Work through the listing below and give again exactly the lines from the one with "dimensions, enter either" to the one with "Give the responses", both ends included. All other lines and all pictures stay out.

=== Begin Enclosure ===

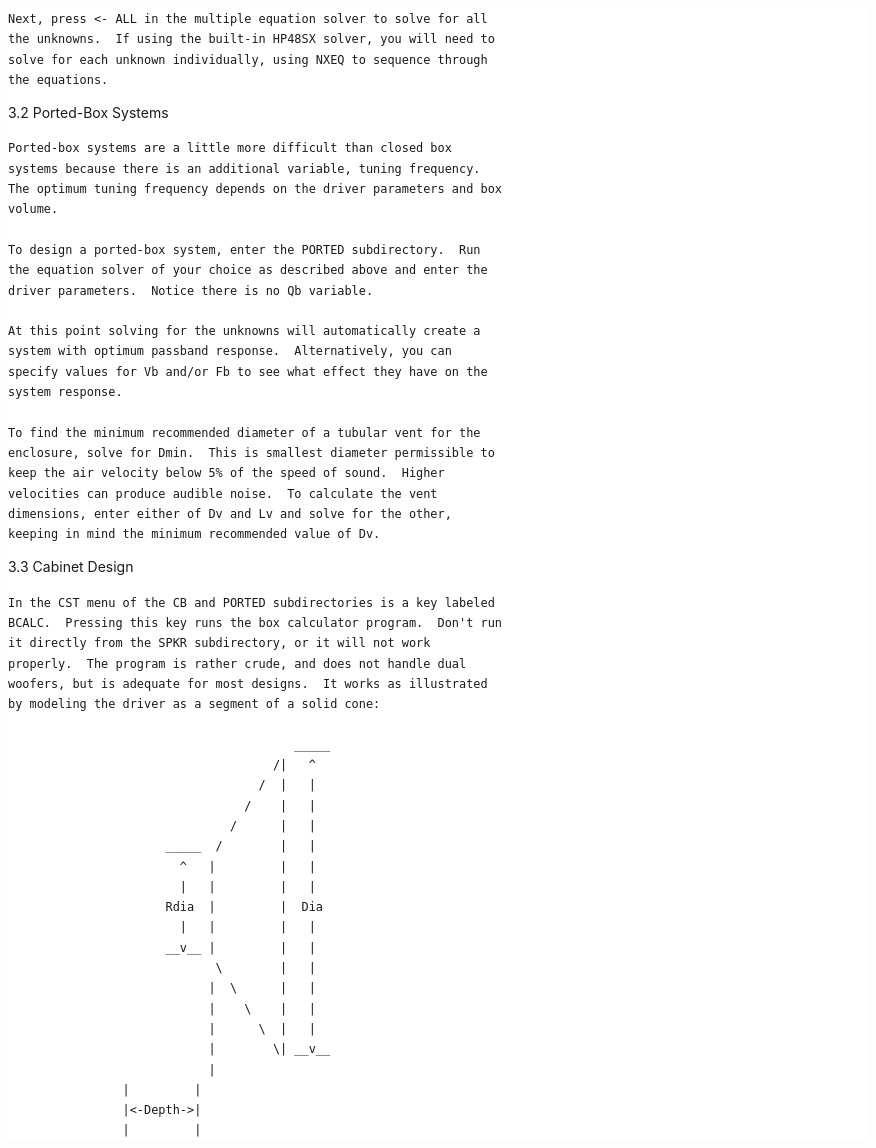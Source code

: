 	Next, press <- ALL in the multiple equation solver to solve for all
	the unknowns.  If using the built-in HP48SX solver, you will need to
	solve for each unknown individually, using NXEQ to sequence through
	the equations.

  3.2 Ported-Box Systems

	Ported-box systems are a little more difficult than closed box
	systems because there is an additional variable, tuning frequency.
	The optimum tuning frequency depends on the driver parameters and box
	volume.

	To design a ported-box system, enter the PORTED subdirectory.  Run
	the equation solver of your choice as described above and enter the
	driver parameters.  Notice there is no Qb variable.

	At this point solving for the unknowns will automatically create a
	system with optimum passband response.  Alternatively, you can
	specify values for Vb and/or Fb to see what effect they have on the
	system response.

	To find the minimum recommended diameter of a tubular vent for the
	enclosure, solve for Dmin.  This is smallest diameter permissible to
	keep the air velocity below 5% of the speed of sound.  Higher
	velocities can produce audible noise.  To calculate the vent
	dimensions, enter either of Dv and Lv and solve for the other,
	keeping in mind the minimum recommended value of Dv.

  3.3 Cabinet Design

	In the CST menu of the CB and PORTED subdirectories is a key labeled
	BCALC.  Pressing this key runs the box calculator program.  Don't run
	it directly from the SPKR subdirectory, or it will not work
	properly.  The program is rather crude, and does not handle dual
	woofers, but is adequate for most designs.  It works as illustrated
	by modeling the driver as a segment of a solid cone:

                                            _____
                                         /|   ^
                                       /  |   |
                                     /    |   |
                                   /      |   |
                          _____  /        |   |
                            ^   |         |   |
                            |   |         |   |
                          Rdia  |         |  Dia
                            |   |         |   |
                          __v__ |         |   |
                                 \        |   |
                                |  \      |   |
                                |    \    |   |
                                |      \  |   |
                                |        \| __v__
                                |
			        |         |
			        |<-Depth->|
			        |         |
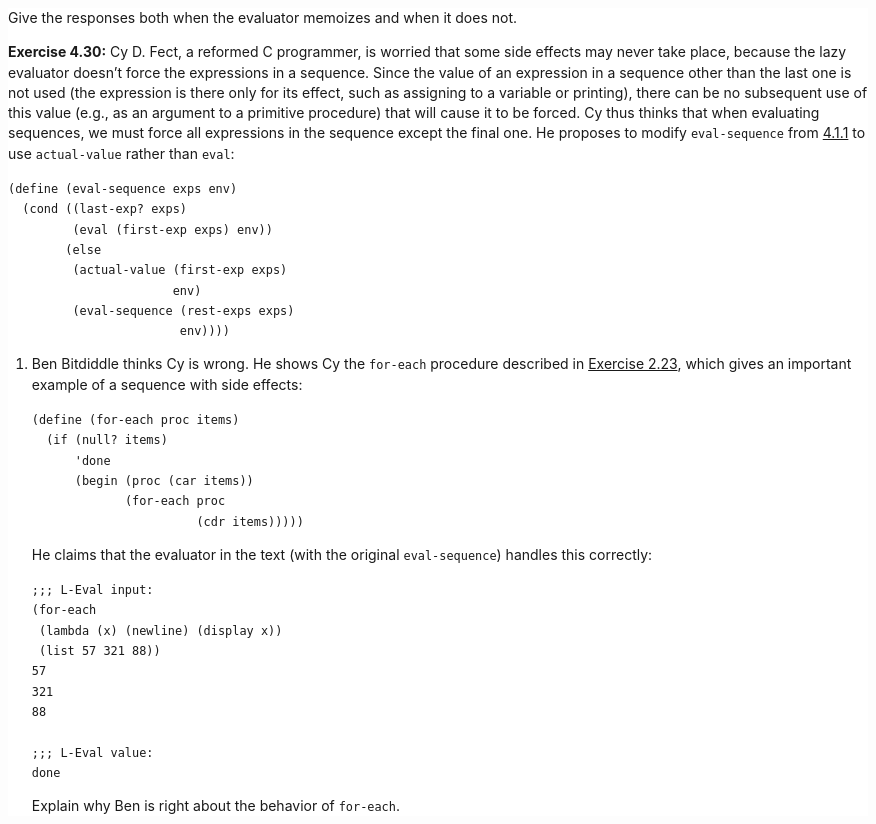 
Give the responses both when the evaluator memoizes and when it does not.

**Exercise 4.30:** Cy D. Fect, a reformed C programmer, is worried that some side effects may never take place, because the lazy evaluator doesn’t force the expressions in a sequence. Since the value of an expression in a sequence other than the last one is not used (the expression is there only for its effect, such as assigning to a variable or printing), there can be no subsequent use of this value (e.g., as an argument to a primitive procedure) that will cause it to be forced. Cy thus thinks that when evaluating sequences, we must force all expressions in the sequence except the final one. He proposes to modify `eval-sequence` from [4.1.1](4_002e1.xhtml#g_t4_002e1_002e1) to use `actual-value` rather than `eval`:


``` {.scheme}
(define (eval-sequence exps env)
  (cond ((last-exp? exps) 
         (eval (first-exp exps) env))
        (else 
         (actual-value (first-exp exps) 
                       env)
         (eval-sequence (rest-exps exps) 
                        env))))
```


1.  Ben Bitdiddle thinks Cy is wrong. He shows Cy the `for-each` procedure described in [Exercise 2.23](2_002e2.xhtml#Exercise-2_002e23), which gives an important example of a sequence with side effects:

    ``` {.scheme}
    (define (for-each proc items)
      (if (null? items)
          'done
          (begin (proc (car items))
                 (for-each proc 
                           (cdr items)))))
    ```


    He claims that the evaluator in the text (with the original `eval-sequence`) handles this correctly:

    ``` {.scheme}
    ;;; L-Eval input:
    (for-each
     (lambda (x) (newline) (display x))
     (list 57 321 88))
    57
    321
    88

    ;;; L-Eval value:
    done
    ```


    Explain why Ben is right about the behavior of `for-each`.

=== End Enclosure ===

THE COMPLETED TASK:
	dimensions, enter either of Dv and Lv and solve for the other,
	keeping in mind the minimum recommended value of Dv.

  3.3 Cabinet Design

	In the CST menu of the CB and PORTED subdirectories is a key labeled
	BCALC.  Pressing this key runs the box calculator program.  Don't run
	it directly from the SPKR subdirectory, or it will not work
	properly.  The program is rather crude, and does not handle dual
	woofers, but is adequate for most designs.  It works as illustrated
	by modeling the driver as a segment of a solid cone:

                                            _____
                                         /|   ^
                                       /  |   |
                                     /    |   |
                                   /      |   |
                          _____  /        |   |
                            ^   |         |   |
                            |   |         |   |
                          Rdia  |         |  Dia
                            |   |         |   |
                          __v__ |         |   |
                                 \        |   |
                                |  \      |   |
                                |    \    |   |
                                |      \  |   |
                                |        \| __v__
                                |
			        |         |
			        |<-Depth->|
			        |         |
Give the responses both when the evaluator memoizes and when it does not.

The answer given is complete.